§ EXERCISE
From the records below, copy every line that contains the word "your".
(Beginning of EXTRACTED RECORDS)
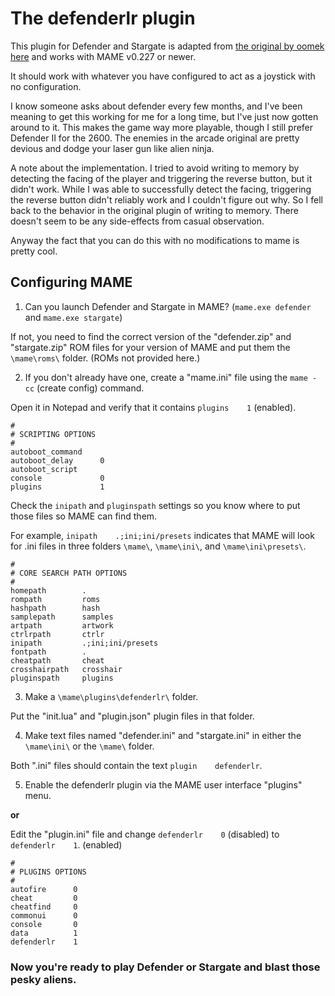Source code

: # The defenderlr plugin

This plugin for Defender and Stargate is adapted from [the original by oomek here](http://forum.arcadecontrols.com/index.php/topic,163525.0.html) and works with MAME v0.227 or newer.

It should work with whatever you have configured to act as a joystick with no configuration.

I know someone asks about defender every few months, and I've been meaning to get this working for me for a long time, but I've just now gotten around to it. This makes the game way more playable, though I still prefer Defender II for the 2600. The enemies in the arcade original are pretty devious and dodge your laser gun like alien ninja.

A note about the implementation. I tried to avoid writing to memory by detecting the facing of the player and triggering the reverse button, but it didn't work. While I was able to successfully detect the facing, triggering the reverse button didn't reliably work and I couldn't figure out why. So I fell back to the behavior in the original plugin of writing to memory. There doesn't seem to be any side-effects from casual observation.

Anyway the fact that you can do this with no modifications to mame is pretty cool.

## Configuring MAME

1. Can you launch Defender and Stargate in MAME? (`mame.exe defender` and `mame.exe stargate`)

If not, you need to find the correct version of the "defender.zip" and "stargate.zip" ROM files for your version of MAME and put them the `\mame\roms\` folder.  (ROMs not provided here.)

2. If you don't already have one, create a "mame.ini" file using the `mame -cc` (create config) command.

Open it in Notepad and verify that it contains `plugins    1` (enabled).

```
#
# SCRIPTING OPTIONS
#
autoboot_command
autoboot_delay      0
autoboot_script
console             0
plugins             1
```

Check the `inipath` and `pluginspath` settings so you know where to put those files so MAME can find them.

For example, `inipath    .;ini;ini/presets` indicates that MAME will look for .ini files in three folders `\mame\`, `\mame\ini\`, and `\mame\ini\presets\`.

```
#
# CORE SEARCH PATH OPTIONS
#
homepath        .
rompath         roms
hashpath        hash
samplepath      samples
artpath         artwork
ctrlrpath       ctrlr
inipath         .;ini;ini/presets
fontpath        .
cheatpath       cheat
crosshairpath   crosshair
pluginspath     plugins
```

3. Make a `\mame\plugins\defenderlr\` folder.

Put the "init.lua" and "plugin.json" plugin files in that folder.

4. Make text files named "defender.ini" and "stargate.ini" in either the `\mame\ini\` or the `\mame\` folder.

Both ".ini" files should contain the text `plugin    defenderlr`.

5. Enable the defenderlr plugin via the MAME user interface "plugins" menu.

**or**

Edit the "plugin.ini" file and change `defenderlr    0` (disabled) to `defenderlr    1`. (enabled)

```
#  
# PLUGINS OPTIONS  
#  
autofire      0
cheat         0
cheatfind     0
commonui      0
console       0
data          1
defenderlr    1
```

### Now you're ready to play Defender or Stargate and blast those pesky aliens.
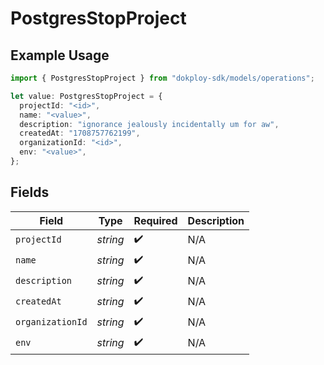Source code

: # PostgresStopProject

## Example Usage

```typescript
import { PostgresStopProject } from "dokploy-sdk/models/operations";

let value: PostgresStopProject = {
  projectId: "<id>",
  name: "<value>",
  description: "ignorance jealously incidentally um for aw",
  createdAt: "1708757762199",
  organizationId: "<id>",
  env: "<value>",
};
```

## Fields

| Field              | Type               | Required           | Description        |
| ------------------ | ------------------ | ------------------ | ------------------ |
| `projectId`        | *string*           | :heavy_check_mark: | N/A                |
| `name`             | *string*           | :heavy_check_mark: | N/A                |
| `description`      | *string*           | :heavy_check_mark: | N/A                |
| `createdAt`        | *string*           | :heavy_check_mark: | N/A                |
| `organizationId`   | *string*           | :heavy_check_mark: | N/A                |
| `env`              | *string*           | :heavy_check_mark: | N/A                |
(End of EXTRACTED RECORDS)
§ SOLUTION TO THE PROBLEM
I know someone asks about defender every few months, and I've been meaning to get this working for me for a long time, but I've just now gotten around to it. This makes the game way more playable, though I still prefer Defender II for the 2600. The enemies in the arcade original are pretty devious and dodge your laser gun like alien ninja.
If not, you need to find the correct version of the "defender.zip" and "stargate.zip" ROM files for your version of MAME and put them the `\mame\roms\` folder.  (ROMs not provided here.)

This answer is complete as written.